──────── DATA FOR PROCESSING ────────

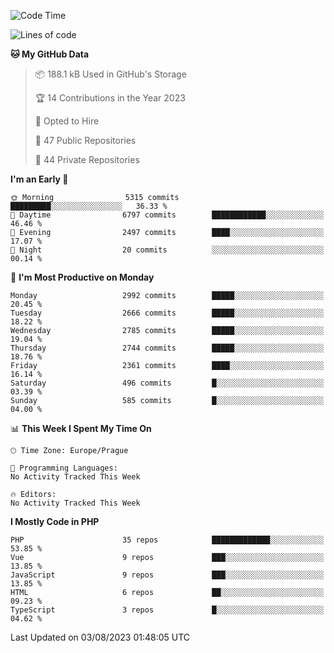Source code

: <!--START_SECTION:waka-->
![Code Time](http://img.shields.io/badge/Code%20Time-1%2C583%20hrs%2058%20mins-blue)

![Lines of code](https://img.shields.io/badge/From%20Hello%20World%20I%27ve%20Written-4.8%20million%20lines%20of%20code-blue)

**🐱 My GitHub Data** 

> 📦 188.1 kB Used in GitHub's Storage 
 > 
> 🏆 14 Contributions in the Year 2023
 > 
> 💼 Opted to Hire
 > 
> 📜 47 Public Repositories 
 > 
> 🔑 44 Private Repositories 
 > 
**I'm an Early 🐤** 

```text
🌞 Morning                5315 commits        █████████░░░░░░░░░░░░░░░░   36.33 % 
🌆 Daytime                6797 commits        ████████████░░░░░░░░░░░░░   46.46 % 
🌃 Evening                2497 commits        ████░░░░░░░░░░░░░░░░░░░░░   17.07 % 
🌙 Night                  20 commits          ░░░░░░░░░░░░░░░░░░░░░░░░░   00.14 % 
```
📅 **I'm Most Productive on Monday** 

```text
Monday                   2992 commits        █████░░░░░░░░░░░░░░░░░░░░   20.45 % 
Tuesday                  2666 commits        █████░░░░░░░░░░░░░░░░░░░░   18.22 % 
Wednesday                2785 commits        █████░░░░░░░░░░░░░░░░░░░░   19.04 % 
Thursday                 2744 commits        █████░░░░░░░░░░░░░░░░░░░░   18.76 % 
Friday                   2361 commits        ████░░░░░░░░░░░░░░░░░░░░░   16.14 % 
Saturday                 496 commits         █░░░░░░░░░░░░░░░░░░░░░░░░   03.39 % 
Sunday                   585 commits         █░░░░░░░░░░░░░░░░░░░░░░░░   04.00 % 
```


📊 **This Week I Spent My Time On** 

```text
🕑︎ Time Zone: Europe/Prague

💬 Programming Languages: 
No Activity Tracked This Week

🔥 Editors: 
No Activity Tracked This Week
```

**I Mostly Code in PHP** 

```text
PHP                      35 repos            █████████████░░░░░░░░░░░░   53.85 % 
Vue                      9 repos             ███░░░░░░░░░░░░░░░░░░░░░░   13.85 % 
JavaScript               9 repos             ███░░░░░░░░░░░░░░░░░░░░░░   13.85 % 
HTML                     6 repos             ██░░░░░░░░░░░░░░░░░░░░░░░   09.23 % 
TypeScript               3 repos             █░░░░░░░░░░░░░░░░░░░░░░░░   04.62 % 
```




 Last Updated on 03/08/2023 01:48:05 UTC
<!--END_SECTION:waka-->
<!--
**AlexKratky/AlexKratky** is a ✨ _special_ ✨ repository because its `README.md` (this file) appears on your GitHub profile.

Here are some ideas to get you started:

- 🔭 I’m currently working on ...
- 🌱 I’m currently learning ...
- 👯 I’m looking to collaborate on ...
- 🤔 I’m looking for help with ...
- 💬 Ask me about ...
- 📫 How to reach me: ...
- 😄 Pronouns: ...
- ⚡ Fun fact: ...
-->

────────

§ **AIM OF THE TASK**
Print nothing but the lines from the line with "My Time On**" to the last line of the records above. Both of those lines count.

§ **RESPONSE AREA**
📊 **This Week I Spent My Time On** 

```text
🕑︎ Time Zone: Europe/Prague

💬 Programming Languages: 
No Activity Tracked This Week

🔥 Editors: 
No Activity Tracked This Week
```

**I Mostly Code in PHP** 

```text
PHP                      35 repos            █████████████░░░░░░░░░░░░   53.85 % 
Vue                      9 repos             ███░░░░░░░░░░░░░░░░░░░░░░   13.85 % 
JavaScript               9 repos             ███░░░░░░░░░░░░░░░░░░░░░░   13.85 % 
HTML                     6 repos             ██░░░░░░░░░░░░░░░░░░░░░░░   09.23 % 
TypeScript               3 repos             █░░░░░░░░░░░░░░░░░░░░░░░░   04.62 % 
```




 Last Updated on 03/08/2023 01:48:05 UTC
<!--END_SECTION:waka-->
<!--
**AlexKratky/AlexKratky** is a ✨ _special_ ✨ repository because its `README.md` (this file) appears on your GitHub profile.

Here are some ideas to get you started:

- 🔭 I’m currently working on ...
- 🌱 I’m currently learning ...
- 👯 I’m looking to collaborate on ...
- 🤔 I’m looking for help with ...
- 💬 Ask me about ...
- 📫 How to reach me: ...
- 😄 Pronouns: ...
- ⚡ Fun fact: ...
-->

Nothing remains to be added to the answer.